Statistical analysis

We adopted the chi-square test to analyze the correlation between basic patient attributes and frailty as well as the correlation between frailty and chemotherapy-related adverse outcomes. The variables showing significant correlations between frailty and chemotherapy-related adverse outcomes were then subjected to binary logistic regression analysis to understand the association between frailty and chemotherapy-related adverse outcomes, unexpected hospitalizations (yes/no), and emergency department visits (yes/no).

Chemotherapy-related adverse outcomes were analyzed in three different classifications: all grades (with/without toxicity), grades 1–2 (with/without grade 1–2 toxicity), and grades 3–4 (with/without grade 1–2 toxicity) to examine the performance of frailty according to different grades of toxicity. The data were analyzed using the SPSS 20.0 for Windows statistical software package, and all statistical analyses were two-tailed, with values of p < 0.05 considered statistical significance.

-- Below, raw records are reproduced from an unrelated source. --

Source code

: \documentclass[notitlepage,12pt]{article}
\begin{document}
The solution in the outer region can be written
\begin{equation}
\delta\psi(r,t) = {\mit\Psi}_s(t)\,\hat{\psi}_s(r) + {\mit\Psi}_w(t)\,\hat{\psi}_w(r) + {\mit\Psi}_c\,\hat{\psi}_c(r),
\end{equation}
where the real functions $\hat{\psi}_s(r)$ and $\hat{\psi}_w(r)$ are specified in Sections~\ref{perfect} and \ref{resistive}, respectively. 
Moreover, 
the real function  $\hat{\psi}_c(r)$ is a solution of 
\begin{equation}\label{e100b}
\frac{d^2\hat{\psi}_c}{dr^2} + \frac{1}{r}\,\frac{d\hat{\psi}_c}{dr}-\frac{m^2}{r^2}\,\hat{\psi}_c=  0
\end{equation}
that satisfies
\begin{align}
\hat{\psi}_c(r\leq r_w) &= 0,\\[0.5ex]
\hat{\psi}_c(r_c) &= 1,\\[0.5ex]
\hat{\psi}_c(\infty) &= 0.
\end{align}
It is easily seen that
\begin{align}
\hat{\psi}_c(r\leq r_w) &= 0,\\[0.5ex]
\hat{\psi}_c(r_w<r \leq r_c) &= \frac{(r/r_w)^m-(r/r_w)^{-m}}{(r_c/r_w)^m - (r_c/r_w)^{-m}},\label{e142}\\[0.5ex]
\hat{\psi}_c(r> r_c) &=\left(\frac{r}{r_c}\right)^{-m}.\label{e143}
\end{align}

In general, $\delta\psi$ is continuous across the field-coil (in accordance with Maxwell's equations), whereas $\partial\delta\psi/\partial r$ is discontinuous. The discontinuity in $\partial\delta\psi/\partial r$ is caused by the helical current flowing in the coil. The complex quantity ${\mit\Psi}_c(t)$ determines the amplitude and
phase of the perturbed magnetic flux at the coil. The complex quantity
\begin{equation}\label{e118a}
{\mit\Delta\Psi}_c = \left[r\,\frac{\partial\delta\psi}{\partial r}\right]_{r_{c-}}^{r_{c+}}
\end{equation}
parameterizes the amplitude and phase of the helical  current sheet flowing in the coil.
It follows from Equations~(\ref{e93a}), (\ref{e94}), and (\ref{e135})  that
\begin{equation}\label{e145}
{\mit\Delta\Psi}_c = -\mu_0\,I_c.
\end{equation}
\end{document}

Ethics approval and consent to participate

This study was approved by the institutional review board of Chang Gung Memorial Hospital in August 2017 (ethic code: 1608080002) and has been conducted in compliance with the Helsinki Declaration (1996).

Availability of supporting data

The datasets used and/or analyzed during the current study are available from the corresponding author on reasonable request.

Author Contributions

Conception and design of study: YWH, WRT, SYC, CWC; Acquisition of data: YWH, SYC, SHL, JSC; Analysis and interpretation of data: YWH, SYC, WRT, YSH, CWC; Drafting of the manuscript: YWH, WRT, SYC, SHL, JSC, YSH, CWC.

Acknowledgments

The authors gratefully acknowledge the support from the Cancer Center of Chang Gung Memorial Hospital, Taoyuan, Taiwan.

Conflicts of Interest

The authors declare no conflicts of interest related to this study.

Funding

This research was not funded by any public, commercial, or nonprofit agencies.